MATERIAL PROVIDED
===
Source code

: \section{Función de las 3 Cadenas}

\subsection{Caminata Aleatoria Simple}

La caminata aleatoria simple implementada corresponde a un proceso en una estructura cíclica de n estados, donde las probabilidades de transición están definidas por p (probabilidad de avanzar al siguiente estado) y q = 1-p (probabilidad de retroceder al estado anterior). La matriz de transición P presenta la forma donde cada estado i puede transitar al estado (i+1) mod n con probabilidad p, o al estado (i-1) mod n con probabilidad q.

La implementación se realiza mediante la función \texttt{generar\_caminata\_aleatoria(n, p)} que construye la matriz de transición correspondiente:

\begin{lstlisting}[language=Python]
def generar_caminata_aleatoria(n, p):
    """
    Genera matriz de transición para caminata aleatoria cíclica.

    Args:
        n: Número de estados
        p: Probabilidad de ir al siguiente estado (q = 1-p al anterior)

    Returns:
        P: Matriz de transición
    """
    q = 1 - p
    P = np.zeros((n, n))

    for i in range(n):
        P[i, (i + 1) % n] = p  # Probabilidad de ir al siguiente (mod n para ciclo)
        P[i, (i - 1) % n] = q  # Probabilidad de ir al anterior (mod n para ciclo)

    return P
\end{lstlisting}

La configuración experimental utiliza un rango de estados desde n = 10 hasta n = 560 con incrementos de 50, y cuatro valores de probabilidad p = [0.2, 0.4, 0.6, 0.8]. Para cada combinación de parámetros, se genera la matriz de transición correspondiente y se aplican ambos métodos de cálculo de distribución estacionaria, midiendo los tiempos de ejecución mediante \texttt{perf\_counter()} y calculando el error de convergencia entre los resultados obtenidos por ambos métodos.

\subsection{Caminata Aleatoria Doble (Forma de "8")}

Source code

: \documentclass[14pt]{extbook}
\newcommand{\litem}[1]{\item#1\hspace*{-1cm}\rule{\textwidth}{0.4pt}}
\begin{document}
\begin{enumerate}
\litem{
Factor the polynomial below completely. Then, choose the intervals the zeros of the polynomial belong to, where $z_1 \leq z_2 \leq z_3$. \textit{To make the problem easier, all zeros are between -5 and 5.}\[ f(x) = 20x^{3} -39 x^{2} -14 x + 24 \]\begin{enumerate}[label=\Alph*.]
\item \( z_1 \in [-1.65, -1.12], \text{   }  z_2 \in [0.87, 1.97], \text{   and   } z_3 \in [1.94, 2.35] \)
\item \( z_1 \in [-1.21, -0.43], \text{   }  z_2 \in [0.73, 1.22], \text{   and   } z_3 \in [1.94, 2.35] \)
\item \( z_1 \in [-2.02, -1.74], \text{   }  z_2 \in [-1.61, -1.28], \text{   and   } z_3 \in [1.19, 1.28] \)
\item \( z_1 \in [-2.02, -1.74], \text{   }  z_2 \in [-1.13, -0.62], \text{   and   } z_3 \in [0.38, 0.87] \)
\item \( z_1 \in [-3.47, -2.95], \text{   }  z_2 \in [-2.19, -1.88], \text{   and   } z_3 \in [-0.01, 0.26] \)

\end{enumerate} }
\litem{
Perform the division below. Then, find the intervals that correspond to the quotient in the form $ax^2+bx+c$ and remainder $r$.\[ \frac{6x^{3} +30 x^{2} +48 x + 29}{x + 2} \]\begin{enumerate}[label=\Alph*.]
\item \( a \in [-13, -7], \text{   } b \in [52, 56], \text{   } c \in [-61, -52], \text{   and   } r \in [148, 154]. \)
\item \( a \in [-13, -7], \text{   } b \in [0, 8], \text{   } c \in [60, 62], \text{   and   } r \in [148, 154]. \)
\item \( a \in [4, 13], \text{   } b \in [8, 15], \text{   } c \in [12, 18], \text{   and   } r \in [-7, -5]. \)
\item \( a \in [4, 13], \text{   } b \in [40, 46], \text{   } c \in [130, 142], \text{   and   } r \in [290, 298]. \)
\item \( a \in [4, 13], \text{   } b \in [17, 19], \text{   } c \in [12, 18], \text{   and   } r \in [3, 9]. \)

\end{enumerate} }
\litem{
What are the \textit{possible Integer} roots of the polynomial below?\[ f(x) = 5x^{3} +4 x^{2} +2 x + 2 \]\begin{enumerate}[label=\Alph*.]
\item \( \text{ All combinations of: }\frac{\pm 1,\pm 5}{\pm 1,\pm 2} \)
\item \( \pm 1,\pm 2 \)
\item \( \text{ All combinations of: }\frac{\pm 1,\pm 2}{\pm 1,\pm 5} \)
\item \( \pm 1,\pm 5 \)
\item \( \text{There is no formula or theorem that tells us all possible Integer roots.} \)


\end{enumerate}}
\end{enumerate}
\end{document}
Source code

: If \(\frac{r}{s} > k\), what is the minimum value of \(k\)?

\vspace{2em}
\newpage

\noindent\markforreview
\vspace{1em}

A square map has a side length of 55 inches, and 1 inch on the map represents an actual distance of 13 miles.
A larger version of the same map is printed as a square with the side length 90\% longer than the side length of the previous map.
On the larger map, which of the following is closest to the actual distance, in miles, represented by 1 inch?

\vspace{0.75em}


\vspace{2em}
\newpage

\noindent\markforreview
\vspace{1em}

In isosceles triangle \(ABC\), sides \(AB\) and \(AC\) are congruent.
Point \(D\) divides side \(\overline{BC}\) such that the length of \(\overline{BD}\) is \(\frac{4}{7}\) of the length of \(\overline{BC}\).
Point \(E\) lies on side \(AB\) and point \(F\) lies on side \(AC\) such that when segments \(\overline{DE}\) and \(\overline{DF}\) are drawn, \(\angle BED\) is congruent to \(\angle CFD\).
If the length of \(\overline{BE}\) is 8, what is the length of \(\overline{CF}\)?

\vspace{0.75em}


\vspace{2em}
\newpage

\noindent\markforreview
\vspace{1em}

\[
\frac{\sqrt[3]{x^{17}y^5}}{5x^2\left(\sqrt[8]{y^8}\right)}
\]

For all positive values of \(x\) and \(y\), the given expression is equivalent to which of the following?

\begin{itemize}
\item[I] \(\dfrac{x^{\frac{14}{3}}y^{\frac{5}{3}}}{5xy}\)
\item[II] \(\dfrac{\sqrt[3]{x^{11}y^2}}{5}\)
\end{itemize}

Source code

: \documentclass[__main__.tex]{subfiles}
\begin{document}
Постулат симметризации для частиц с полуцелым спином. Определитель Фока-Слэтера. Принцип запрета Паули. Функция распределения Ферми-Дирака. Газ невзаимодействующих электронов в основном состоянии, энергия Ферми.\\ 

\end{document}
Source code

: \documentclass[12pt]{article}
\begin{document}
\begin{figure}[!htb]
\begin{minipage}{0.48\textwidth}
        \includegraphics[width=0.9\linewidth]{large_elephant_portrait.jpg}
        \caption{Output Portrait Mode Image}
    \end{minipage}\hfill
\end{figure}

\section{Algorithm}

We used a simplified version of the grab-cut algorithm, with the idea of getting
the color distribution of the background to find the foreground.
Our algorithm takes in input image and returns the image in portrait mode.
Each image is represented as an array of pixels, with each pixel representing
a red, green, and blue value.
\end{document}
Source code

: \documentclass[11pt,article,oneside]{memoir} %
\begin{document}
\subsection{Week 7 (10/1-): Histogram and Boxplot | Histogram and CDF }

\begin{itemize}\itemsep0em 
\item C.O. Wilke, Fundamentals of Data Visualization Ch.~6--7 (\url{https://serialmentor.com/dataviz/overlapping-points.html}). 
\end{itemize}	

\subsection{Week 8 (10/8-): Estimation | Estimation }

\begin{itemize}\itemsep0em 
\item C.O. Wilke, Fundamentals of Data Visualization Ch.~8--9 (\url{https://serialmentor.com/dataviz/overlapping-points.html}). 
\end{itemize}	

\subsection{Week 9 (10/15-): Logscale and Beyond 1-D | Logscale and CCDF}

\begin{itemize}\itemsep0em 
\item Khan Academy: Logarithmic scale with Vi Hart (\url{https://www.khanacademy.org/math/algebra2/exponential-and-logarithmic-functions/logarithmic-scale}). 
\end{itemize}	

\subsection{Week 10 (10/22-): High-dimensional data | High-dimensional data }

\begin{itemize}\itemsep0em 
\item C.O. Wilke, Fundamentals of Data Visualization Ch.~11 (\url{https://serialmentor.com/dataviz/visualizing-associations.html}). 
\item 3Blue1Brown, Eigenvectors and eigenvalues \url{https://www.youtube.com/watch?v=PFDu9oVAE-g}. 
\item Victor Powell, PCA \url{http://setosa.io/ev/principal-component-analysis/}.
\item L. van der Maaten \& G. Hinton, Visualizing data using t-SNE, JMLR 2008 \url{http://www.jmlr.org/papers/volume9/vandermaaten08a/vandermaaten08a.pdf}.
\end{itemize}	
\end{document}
===
ACTIVITY
Above are some lines. Repeat exactly, and only, those from the line that has "r \in [3, 9]. \)" through the line that has "What are the".

EXERCISE RESPONSE
\item \( a \in [4, 13], \text{   } b \in [17, 19], \text{   } c \in [12, 18], \text{   and   } r \in [3, 9]. \)

\end{enumerate} }
\litem{
What are the \textit{possible Integer} roots of the polynomial below?\[ f(x) = 5x^{3} +4 x^{2} +2 x + 2 \]\begin{enumerate}[label=\Alph*.]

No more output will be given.